Work instructions:
Copy out, from the data, each line containing the string "documentclass".

Saved entries
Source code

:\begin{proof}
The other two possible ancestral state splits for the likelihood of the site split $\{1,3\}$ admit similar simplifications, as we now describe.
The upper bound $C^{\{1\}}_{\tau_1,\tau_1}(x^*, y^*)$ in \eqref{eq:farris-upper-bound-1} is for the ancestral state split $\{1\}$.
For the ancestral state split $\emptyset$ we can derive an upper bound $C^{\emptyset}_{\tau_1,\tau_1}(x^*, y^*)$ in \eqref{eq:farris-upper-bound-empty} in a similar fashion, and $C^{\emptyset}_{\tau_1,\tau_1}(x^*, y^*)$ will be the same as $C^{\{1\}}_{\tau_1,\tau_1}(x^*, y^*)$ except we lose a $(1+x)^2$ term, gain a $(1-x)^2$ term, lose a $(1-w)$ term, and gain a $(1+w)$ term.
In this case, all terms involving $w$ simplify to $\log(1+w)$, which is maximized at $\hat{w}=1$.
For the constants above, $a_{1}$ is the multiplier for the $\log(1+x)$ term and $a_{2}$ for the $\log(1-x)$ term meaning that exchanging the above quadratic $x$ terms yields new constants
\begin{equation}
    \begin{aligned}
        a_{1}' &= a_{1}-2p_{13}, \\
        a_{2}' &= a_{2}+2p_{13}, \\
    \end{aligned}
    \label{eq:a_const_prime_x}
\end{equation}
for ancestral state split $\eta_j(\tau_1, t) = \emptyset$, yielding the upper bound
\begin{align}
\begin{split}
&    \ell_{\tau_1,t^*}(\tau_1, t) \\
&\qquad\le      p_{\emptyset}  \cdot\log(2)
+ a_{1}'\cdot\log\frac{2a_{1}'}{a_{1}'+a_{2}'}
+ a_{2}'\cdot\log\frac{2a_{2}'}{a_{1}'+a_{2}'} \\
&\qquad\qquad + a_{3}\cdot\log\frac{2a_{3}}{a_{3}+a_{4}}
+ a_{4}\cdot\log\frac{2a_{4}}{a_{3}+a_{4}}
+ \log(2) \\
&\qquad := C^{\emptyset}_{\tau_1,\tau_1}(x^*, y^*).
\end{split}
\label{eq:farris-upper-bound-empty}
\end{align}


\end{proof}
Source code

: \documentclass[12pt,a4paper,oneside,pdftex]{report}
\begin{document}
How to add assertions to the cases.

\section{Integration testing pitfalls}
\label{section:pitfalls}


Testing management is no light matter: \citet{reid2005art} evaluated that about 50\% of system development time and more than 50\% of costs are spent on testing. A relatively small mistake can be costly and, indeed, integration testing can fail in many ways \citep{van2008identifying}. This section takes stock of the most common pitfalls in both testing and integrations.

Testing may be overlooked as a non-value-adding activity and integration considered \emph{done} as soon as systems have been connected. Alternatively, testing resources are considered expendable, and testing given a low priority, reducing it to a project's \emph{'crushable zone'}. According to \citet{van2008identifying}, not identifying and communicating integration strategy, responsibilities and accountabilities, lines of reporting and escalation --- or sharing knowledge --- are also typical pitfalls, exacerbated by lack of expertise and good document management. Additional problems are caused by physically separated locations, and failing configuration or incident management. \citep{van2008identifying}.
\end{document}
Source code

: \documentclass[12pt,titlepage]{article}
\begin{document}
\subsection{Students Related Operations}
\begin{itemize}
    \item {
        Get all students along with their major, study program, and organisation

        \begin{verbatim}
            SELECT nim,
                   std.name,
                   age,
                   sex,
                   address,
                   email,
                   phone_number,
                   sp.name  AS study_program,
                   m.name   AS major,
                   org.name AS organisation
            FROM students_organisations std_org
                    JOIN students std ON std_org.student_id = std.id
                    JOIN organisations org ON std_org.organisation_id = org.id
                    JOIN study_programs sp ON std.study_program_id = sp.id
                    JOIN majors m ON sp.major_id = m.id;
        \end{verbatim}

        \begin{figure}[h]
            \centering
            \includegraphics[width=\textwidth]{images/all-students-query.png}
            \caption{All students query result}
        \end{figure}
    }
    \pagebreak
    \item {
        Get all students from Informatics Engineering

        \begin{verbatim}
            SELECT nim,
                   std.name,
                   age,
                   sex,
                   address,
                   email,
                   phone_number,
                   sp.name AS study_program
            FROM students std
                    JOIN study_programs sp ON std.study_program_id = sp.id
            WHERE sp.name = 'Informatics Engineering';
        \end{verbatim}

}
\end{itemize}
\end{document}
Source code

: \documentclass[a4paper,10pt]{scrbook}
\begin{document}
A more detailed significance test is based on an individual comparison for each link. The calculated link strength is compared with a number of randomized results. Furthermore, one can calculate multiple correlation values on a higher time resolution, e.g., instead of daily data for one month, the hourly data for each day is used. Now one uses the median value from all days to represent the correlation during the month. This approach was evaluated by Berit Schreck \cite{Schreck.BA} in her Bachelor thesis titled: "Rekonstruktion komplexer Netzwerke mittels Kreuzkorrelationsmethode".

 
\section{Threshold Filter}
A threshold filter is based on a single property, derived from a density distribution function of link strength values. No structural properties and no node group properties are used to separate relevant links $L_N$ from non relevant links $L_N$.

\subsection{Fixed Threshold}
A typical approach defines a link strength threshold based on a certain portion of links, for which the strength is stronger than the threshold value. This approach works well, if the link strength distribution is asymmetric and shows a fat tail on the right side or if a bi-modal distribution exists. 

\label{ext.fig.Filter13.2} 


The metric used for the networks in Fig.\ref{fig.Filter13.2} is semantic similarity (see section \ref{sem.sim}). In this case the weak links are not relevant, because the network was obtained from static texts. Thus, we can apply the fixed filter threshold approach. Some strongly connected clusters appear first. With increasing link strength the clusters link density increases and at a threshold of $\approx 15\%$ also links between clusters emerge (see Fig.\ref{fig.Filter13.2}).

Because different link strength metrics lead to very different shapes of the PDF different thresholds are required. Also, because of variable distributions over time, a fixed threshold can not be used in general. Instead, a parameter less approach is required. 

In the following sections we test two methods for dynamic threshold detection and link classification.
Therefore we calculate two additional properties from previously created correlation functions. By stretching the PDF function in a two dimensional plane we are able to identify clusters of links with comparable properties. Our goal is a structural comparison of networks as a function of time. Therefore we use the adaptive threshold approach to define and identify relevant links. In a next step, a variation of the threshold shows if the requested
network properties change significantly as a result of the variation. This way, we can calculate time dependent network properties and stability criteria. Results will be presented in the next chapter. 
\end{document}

Completed exercise:
: \documentclass[12pt,a4paper,oneside,pdftex]{report}
: \documentclass[12pt,titlepage]{article}
: \documentclass[a4paper,10pt]{scrbook}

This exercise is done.